Ficamos sempre muito ofendidos quando nos chamam a atenção para a importância do uso responsável dos fundos europeus. Na negociação em curso, esse papel de polícia mau cabe aos chamados países frugais – Áustria, Dinamarca, Holanda e Suécia. Pela minha parte, agradeço essa exigência. Também eu exijo uma utilização responsável dos fundos europeus.
A próxima década é decisiva. A população está a diminuir e a envelhecer. A dívida vai aumentar. Sem crescimento económico robusto, a dívida corre o risco de se tornar insustentável. A pandemia cCovid-19 veio complicar ainda mais as coisas. É inevitável uma forte queda do PIB e um aumento da dívida pública para níveis recorde. Precisamos de um crescimento robusto como de pão para a boca.
Não voltaremos a ter à nossa disposição um pacote tão generoso de fundos. Mas mais importante do que o valor dos fundos é o que vamos fazer com eles.
Penso que os portugueses já perceberam isso. As crises financeiras são uma educação. Nas últimas duas décadas, por experiência feita, os portugueses muito aprenderam sobre a aritmética da dívida e sobre os bancos e as suas imparidades. A linguagem dos milhares de milhões tornou-se-lhes familiar.

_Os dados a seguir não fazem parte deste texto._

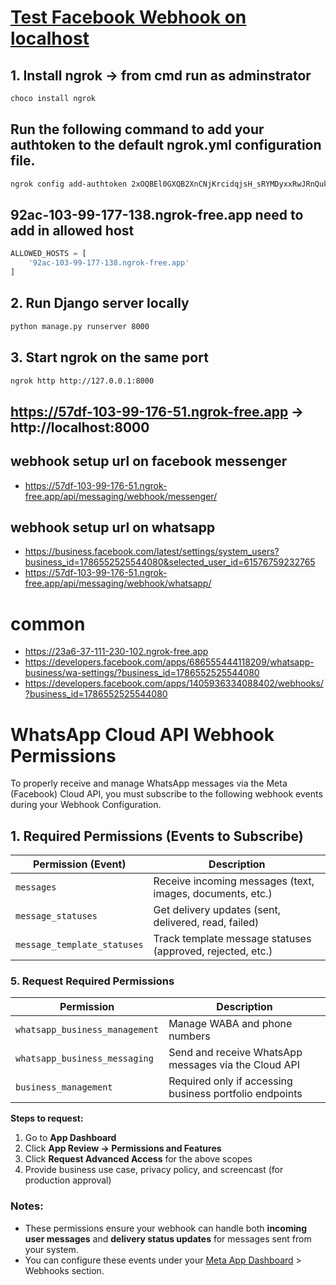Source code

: # [Test Facebook Webhook on localhost](https://dashboard.ngrok.com/get-started/setup/windows)
## 1. Install ngrok -> from cmd run as adminstrator
```sh
choco install ngrok
```
## Run the following command to add your authtoken to the default ngrok.yml configuration file.
```sh
ngrok config add-authtoken 2xOQBEl0GXQB2XnCNjKrcidqjsH_sRYMDyxxRwJRnQukNheJ44M
```
##  92ac-103-99-177-138.ngrok-free.app need to add in allowed host
```py
ALLOWED_HOSTS = [
    '92ac-103-99-177-138.ngrok-free.app'
]

```
## 2. Run Django server locally
```sh
python manage.py runserver 8000
```
## 3. Start ngrok on the same port
```sh
ngrok http http://127.0.0.1:8000
```
## https://57df-103-99-176-51.ngrok-free.app -> http://localhost:8000

## webhook setup url on facebook messenger
-  https://57df-103-99-176-51.ngrok-free.app/api/messaging/webhook/messenger/
## webhook setup url on whatsapp
- https://business.facebook.com/latest/settings/system_users?business_id=1786552525544080&selected_user_id=61576759232765
- https://57df-103-99-176-51.ngrok-free.app/api/messaging/webhook/whatsapp/

# common
-  https://23a6-37-111-230-102.ngrok-free.app
-  https://developers.facebook.com/apps/686555444118209/whatsapp-business/wa-settings/?business_id=1786552525544080
-  https://developers.facebook.com/apps/1405936334088402/webhooks/?business_id=1786552525544080

# WhatsApp Cloud API Webhook Permissions

To properly receive and manage WhatsApp messages via the Meta (Facebook) Cloud API, you must subscribe to the following webhook events during your Webhook Configuration.

## 1. Required Permissions (Events to Subscribe)

| Permission (Event)         | Description                                                                 |
|---------------------------|-----------------------------------------------------------------------------|
| `messages`                | Receive incoming messages (text, images, documents, etc.)                   |
| `message_statuses`        | Get delivery updates (sent, delivered, read, failed)                        |
| `message_template_statuses` | Track template message statuses (approved, rejected, etc.)                  |


### 5. Request Required Permissions

| Permission                    | Description                                                    |
|------------------------------|----------------------------------------------------------------|
| `whatsapp_business_management` | Manage WABA and phone numbers                                 |
| `whatsapp_business_messaging`  | Send and receive WhatsApp messages via the Cloud API          |
| `business_management`          | Required only if accessing business portfolio endpoints    

**Steps to request:**

1. Go to **App Dashboard**
2. Click **App Review → Permissions and Features**
3. Click **Request Advanced Access** for the above scopes
4. Provide business use case, privacy policy, and screencast (for production approval)


### Notes:
- These permissions ensure your webhook can handle both **incoming user messages** and **delivery status updates** for messages sent from your system.
- You can configure these events under your [Meta App Dashboard](https://developers.facebook.com/apps/) > Webhooks section.

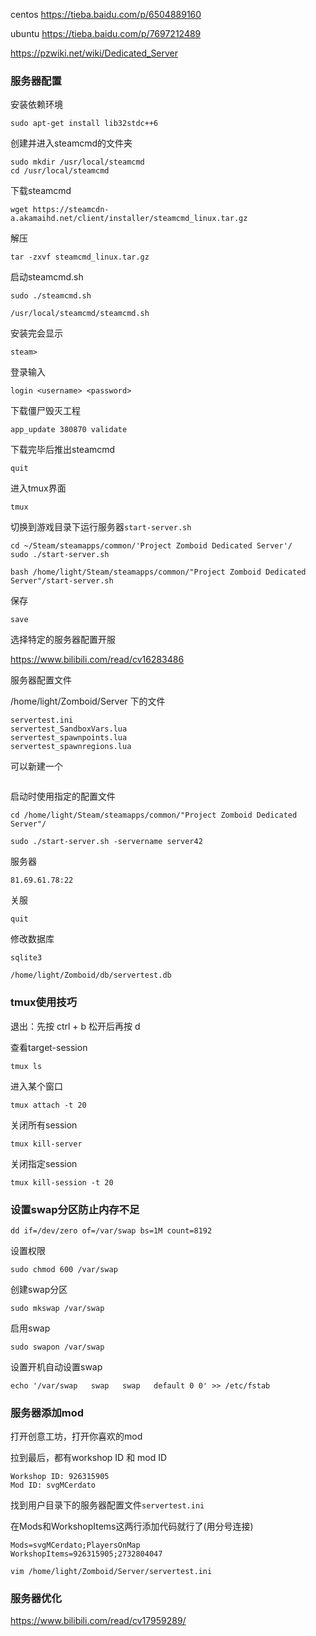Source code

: centos https://tieba.baidu.com/p/6504889160

ubuntu https://tieba.baidu.com/p/7697212489

https://pzwiki.net/wiki/Dedicated_Server

### 服务器配置

安装依赖环境

```
sudo apt-get install lib32stdc++6
```

创建并进入steamcmd的文件夹

```
sudo mkdir /usr/local/steamcmd
cd /usr/local/steamcmd
```

下载steamcmd

```
wget https://steamcdn-a.akamaihd.net/client/installer/steamcmd_linux.tar.gz
```

解压

```
tar -zxvf steamcmd_linux.tar.gz
```

启动steamcmd.sh

```
sudo ./steamcmd.sh

/usr/local/steamcmd/steamcmd.sh
```



安装完会显示

```
steam>
```

登录输入

```
login <username> <password>
```

下载僵尸毁灭工程

```
app_update 380870 validate
```

下载完毕后推出steamcmd

```
quit
```

进入tmux界面

```
tmux
```

切换到游戏目录下运行服务器`start-server.sh`

```
cd ~/Steam/steamapps/common/'Project Zomboid Dedicated Server'/
sudo ./start-server.sh

bash /home/light/Steam/steamapps/common/"Project Zomboid Dedicated Server"/start-server.sh
```

保存

```
save
```



选择特定的服务器配置开服

https://www.bilibili.com/read/cv16283486

服务器配置文件

/home/light/Zomboid/Server 下的文件

```
servertest.ini
servertest_SandboxVars.lua
servertest_spawnpoints.lua
servertest_spawnregions.lua
```

可以新建一个

```
```



启动时使用指定的配置文件

```
cd /home/light/Steam/steamapps/common/"Project Zomboid Dedicated Server"/

sudo ./start-server.sh -servername server42
```

服务器

```
81.69.61.78:22
```



关服

```
quit
```

修改数据库

```
sqlite3
```



```
/home/light/Zomboid/db/servertest.db
```





### tmux使用技巧

退出：先按 ctrl + b 松开后再按 d

查看target-session

```
tmux ls
```

进入某个窗口

```
tmux attach -t 20
```

关闭所有session

```
tmux kill-server
```

关闭指定session

```
tmux kill-session -t 20
```

### 设置swap分区防止内存不足

```
dd if=/dev/zero of=/var/swap bs=1M count=8192
```

设置权限

```
sudo chmod 600 /var/swap
```

创建swap分区

```
sudo mkswap /var/swap
```

启用swap

```
sudo swapon /var/swap
```

设置开机自动设置swap

```
echo '/var/swap   swap   swap   default 0 0' >> /etc/fstab
```

### 服务器添加mod

打开创意工坊，打开你喜欢的mod

拉到最后，都有workshop ID 和 mod ID

```
Workshop ID: 926315905
Mod ID: svgMCerdato
```

找到用户目录下的服务器配置文件`servertest.ini`

在Mods和WorkshopItems这两行添加代码就行了(用分号连接)

```
Mods=svgMCerdato;PlayersOnMap
WorkshopItems=926315905;2732804047
```



```
vim /home/light/Zomboid/Server/servertest.ini
```



### 服务器优化

https://www.bilibili.com/read/cv17959289/
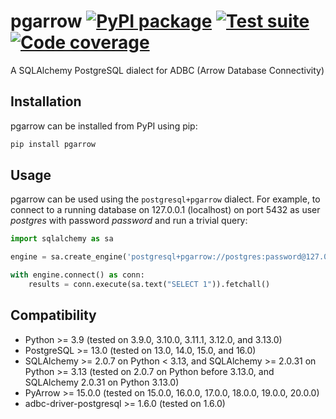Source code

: # pgarrow [![PyPI package](https://img.shields.io/pypi/v/pgarrow?label=PyPI%20package)](https://pypi.org/project/pgarrow/) [![Test suite](https://img.shields.io/github/actions/workflow/status/michalc/pgarrow/test.yaml?label=Test%20suite)](https://github.com/michalc/pgarrow/actions/workflows/test.yaml) [![Code coverage](https://img.shields.io/codecov/c/github/michalc/pgarrow?label=Code%20coverage)](https://app.codecov.io/gh/michalc/pgarrow)

A SQLAlchemy PostgreSQL dialect for ADBC (Arrow Database Connectivity)


## Installation

pgarrow can be installed from PyPI using pip:

```bash
pip install pgarrow
```


## Usage

pgarrow can be used using the `postgresql+pgarrow` dialect. For example, to connect to a running database on 127.0.0.1 (localhost) on port 5432 as user _postgres_ with password _password_ and run a trivial query:

```python
import sqlalchemy as sa

engine = sa.create_engine('postgresql+pgarrow://postgres:password@127.0.0.1:5432/')

with engine.connect() as conn:
    results = conn.execute(sa.text("SELECT 1")).fetchall()
```


## Compatibility

- Python >= 3.9 (tested on 3.9.0, 3.10.0, 3.11.1, 3.12.0, and 3.13.0)
- PostgreSQL >= 13.0 (tested on 13.0, 14.0, 15.0, and 16.0)
- SQLAlchemy >= 2.0.7 on Python < 3.13, and SQLAlchemy >= 2.0.31 on Python >= 3.13 (tested on 2.0.7 on Python before 3.13.0, and SQLAlchemy 2.0.31 on Python 3.13.0)
- PyArrow >= 15.0.0 (tested on 15.0.0, 16.0.0, 17.0.0, 18.0.0, 19.0.0, 20.0.0)
- adbc-driver-postgresql >= 1.6.0 (tested on 1.6.0)
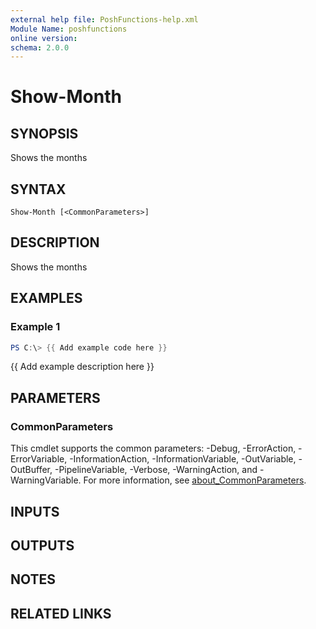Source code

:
 ```yaml
---
external help file: PoshFunctions-help.xml
Module Name: poshfunctions
online version:
schema: 2.0.0
---
```


# Show-Month

## SYNOPSIS
Shows the months

## SYNTAX

```
Show-Month [<CommonParameters>]
```

## DESCRIPTION
Shows the months

## EXAMPLES

### Example 1
```powershell
PS C:\> {{ Add example code here }}
```

{{ Add example description here }}

## PARAMETERS

### CommonParameters
This cmdlet supports the common parameters: -Debug, -ErrorAction, -ErrorVariable, -InformationAction, -InformationVariable, -OutVariable, -OutBuffer, -PipelineVariable, -Verbose, -WarningAction, and -WarningVariable. For more information, see [about_CommonParameters](http://go.microsoft.com/fwlink/?LinkID=113216).

## INPUTS

## OUTPUTS

## NOTES

## RELATED LINKS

Talvez não seja exagero afirmar que a educação económico-financeira dos portugueses começou em 2011, quando o ex-primeiro-ministro José Sócrates negociou um empréstimo com a Troika de 78 mil milhões de euros. Era cerca de metade do PIB. A partir daí, os anúncios aos contribuintes em milhares de milhões de euros sucederam-se. Até hoje.
As Parcerias Público-Privadas custam todos os anos ao Estado mais de mil milhões de euros. A nacionalização do BPN já custou mais de 4,5 mil milhões. A resolução do BES custou 4,5 mil milhões. O Novo Banco custa todos os anos cerca de mil milhões. O Estado, para vender o BANIF, teve de pagar 2,5 mil milhões. O Estado injetou 4 mil milhões na Caixa Geral de Depósitos. O Estado tem autorização da Comissão Europeia para emprestar à TAP até 1,2 mil milhões de euros.
Estes milhares de milhões enriqueceram, e continuam a enriquecer, um pequeno grupo de portugueses, que continua em grande medida na sombra e intocável. Tudo isto à custa do empobrecimento do país.
Habituados àquelas ordens de grandeza, os 15000000000 (15 mil milhões de euros) que poderão vir a fundo perdido já não impressionam tanto os portugueses como noutros tempos.
É verdade que ainda assim é uma pipa de massa. Se bem administrada, pode ser uma boa ajuda para ultrapassar a crise e desenvolver o país.
O sucesso da utilização da nova vaga de fundos depende da nossa capacidade em aproveitar a estratégia de reindustrialização da Europa. Para sermos bem-sucedidos, os fundos devem reforçar a competitividade das redes de fornecedores em clusters estratégicos, inseridos em grandes cadeias globais de valor; qualificar os trabalhadores; promover as relações universidade-indústria; melhorar as infraestruturas que nos aproximem dos principais mercados.
Mas a concorrência dos outros países será grande. As novas indústrias tendem a deslocar-se para junto dos principais polos industriais do centro da Europa.
Além disso, a fragilidade das nossas instituições faz temer que a “pipa de massa” acabe nas mãos de alguns, que já devem estar a desenvolver os mecanismos e o devido enquadramento legal para dela se apropriarem.
Se o grosso destes fundos for capturado por pequenos grupos de interesse, a produtividade dos trabalhadores portugueses continuará a ser cerca de metade da dos alemães. Os países frugais, ou do Norte, ou do Centro da Europa, continuarão a dar-nos lições de moral. E será cada vez mais difícil responder-lhes sem cair no ridículo.